Exploring Sahrawi Cuisine Through Unique Local Food

The Sahrawi cuisine is very known for its unique and healthy local food that you can only try in the Sahara. 

Each community has its own kitchen that distinguishes it from the others. The uniqueness of the Sahrawi kitchen lies in the combination of camel and goat meat and milk with what is vegetarian. It is one of the traditional kitchens that refuses to rely on manufactured materials.


One of the most popular dishes in the Sahara is “Bulgman,” which is a traditional dish known for its great health benefits, as well as its ease of digestion and lightness on the stomach. This is why it is widely consumed at the Suhoor (early morning dish) table during Ramadan.

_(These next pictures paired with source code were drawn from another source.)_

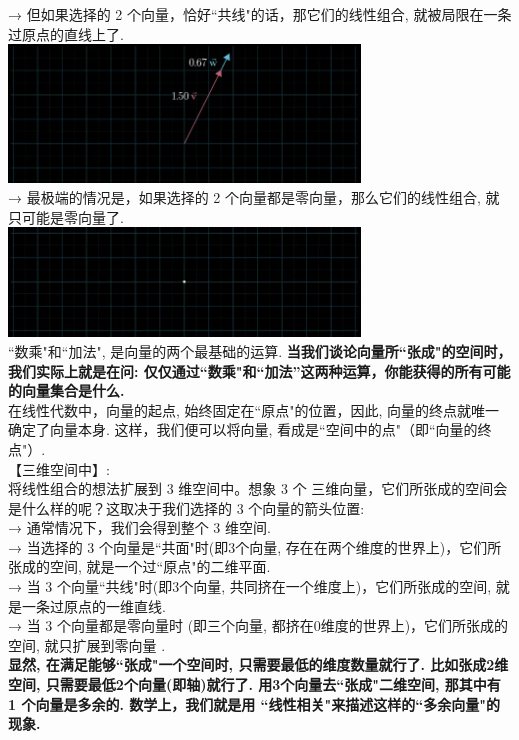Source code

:\documentclass[UTF8]{ctexart}
\begin{document}
→ 但如果选择的 2 个向量，恰好``共线"的话，那它们的线性组合, 就被局限在一条过原点的直线上了. \\
\includegraphics[width=0.7\textwidth]{img/0105.png}\\

→ 最极端的情况是，如果选择的 2 个向量都是零向量，那么它们的线性组合, 就只可能是零向量了. \\
\includegraphics[width=0.7\textwidth]{img/0106.png}\\

``数乘"和``加法", 是向量的两个最基础的运算. \textbf{当我们谈论向量所``张成"的空间时，我们实际上就是在问: 仅仅通过``数乘"和``加法''这两种运算，你能获得的所有可能的向量集合是什么.} \\

在线性代数中，向量的起点, 始终固定在``原点"的位置，因此, 向量的终点就唯一确定了向量本身. 这样，我们便可以将向量, 看成是``空间中的点"（即``向量的终点"）.\\


【三维空间中】:\\
将线性组合的想法扩展到 3 维空间中。想象 3 个 三维向量，它们所张成的空间会是什么样的呢？这取决于我们选择的 3 个向量的箭头位置:\\

→ 通常情况下，我们会得到整个 3 维空间. \\
→ 当选择的 3 个向量是``共面"时(即3个向量, 存在在两个维度的世界上)，它们所张成的空间, 就是一个过``原点"的二维平面. \\
→ 当 3 个向量``共线"时(即3个向量, 共同挤在一个维度上)，它们所张成的空间, 就是一条过原点的一维直线. \\
→ 当 3 个向量都是零向量时 (即三个向量, 都挤在0维度的世界上)，它们所张成的空间, 就只扩展到零向量 .\\

\textbf{显然, 在满足能够``张成"一个空间时, 只需要最低的维度数量就行了. 比如张成2维空间, 只需要最低2个向量(即轴)就行了. 用3个向量去``张成"二维空间, 那其中有 1 个向量是多余的.  数学上，我们就是用 \hypertarget{超链接定位符}{``线性相关"}来描述这样的``多余向量"的现象.}  \\
\end{document}
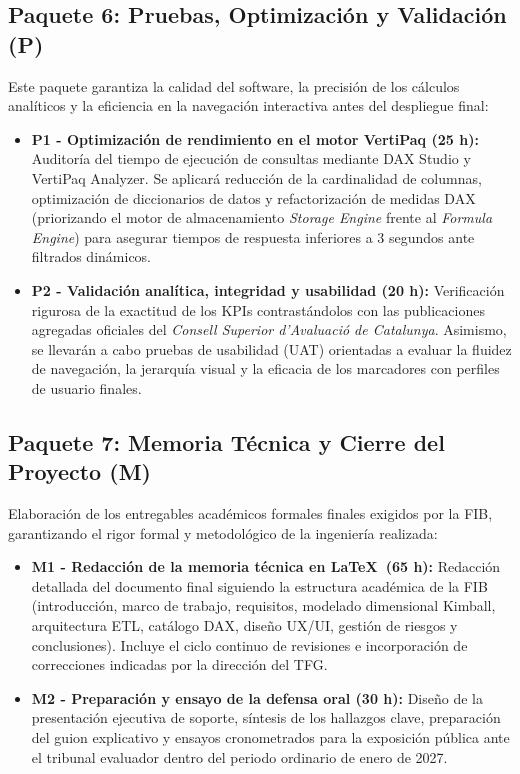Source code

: \documentclass[12pt, a4paper, twoside]{report}
\begin{document}
\subsection{Paquete 6: Pruebas, Optimización y Validación (P)}
Este paquete garantiza la calidad del software, la precisión de los cálculos analíticos y la eficiencia en la navegación interactiva antes del despliegue final:
\begin{itemize}[itemsep=5pt, topsep=4pt]
    \item \textbf{P1 - Optimización de rendimiento en el motor VertiPaq (25 h):} Auditoría del tiempo de ejecución de consultas mediante DAX Studio y VertiPaq Analyzer. Se aplicará reducción de la cardinalidad de columnas, optimización de diccionarios de datos y refactorización de medidas DAX (priorizando el motor de almacenamiento \textit{Storage Engine} frente al \textit{Formula Engine}) para asegurar tiempos de respuesta inferiores a 3 segundos ante filtrados dinámicos.
    \item \textbf{P2 - Validación analítica, integridad y usabilidad (20 h):} Verificación rigurosa de la exactitud de los KPIs contrastándolos con las publicaciones agregadas oficiales del \textit{Consell Superior d'Avaluació de Catalunya}. Asimismo, se llevarán a cabo pruebas de usabilidad (UAT) orientadas a evaluar la fluidez de navegación, la jerarquía visual y la eficacia de los marcadores con perfiles de usuario finales.
\end{itemize}

\subsection{Paquete 7: Memoria Técnica y Cierre del Proyecto (M)}
Elaboración de los entregables académicos formales finales exigidos por la FIB, garantizando el rigor formal y metodológico de la ingeniería realizada:
\begin{itemize}[itemsep=5pt, topsep=4pt]
    \item \textbf{M1 - Redacción de la memoria técnica en \LaTeX\ (65 h):} Redacción detallada del documento final siguiendo la estructura académica de la FIB (introducción, marco de trabajo, requisitos, modelado dimensional Kimball, arquitectura ETL, catálogo DAX, diseño UX/UI, gestión de riesgos y conclusiones). Incluye el ciclo continuo de revisiones e incorporación de correcciones indicadas por la dirección del TFG.
    \item \textbf{M2 - Preparación y ensayo de la defensa oral (30 h):} Diseño de la presentación ejecutiva de soporte, síntesis de los hallazgos clave, preparación del guion explicativo y ensayos cronometrados para la exposición pública ante el tribunal evaluador dentro del periodo ordinario de enero de 2027.
\end{itemize}
\end{document}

The preparation of "Bulgman" does not exceed ten minutes. After heating the dried and ground barley flour, or what is known locally as “Al-Makli” flour, they place it in a special bowl called “al-gadaha” or “al-jira,” and combine its powder with hot water, sugar, and a little salt (if desired), before adding ghee, or what the Sahrawis also called "dahn." Some Sahrawis prefer to mix it with "lodak," which is a melted and well-refined camel hump fat, while others prefer it with olive oil.

"Zammit" is another meal that is prepared with dried barley flour. The technique of preparation differs slightly from that of the "Bulgman." They only combine dry barley flour powder, a little hot water, sugar, fat, or olive oil.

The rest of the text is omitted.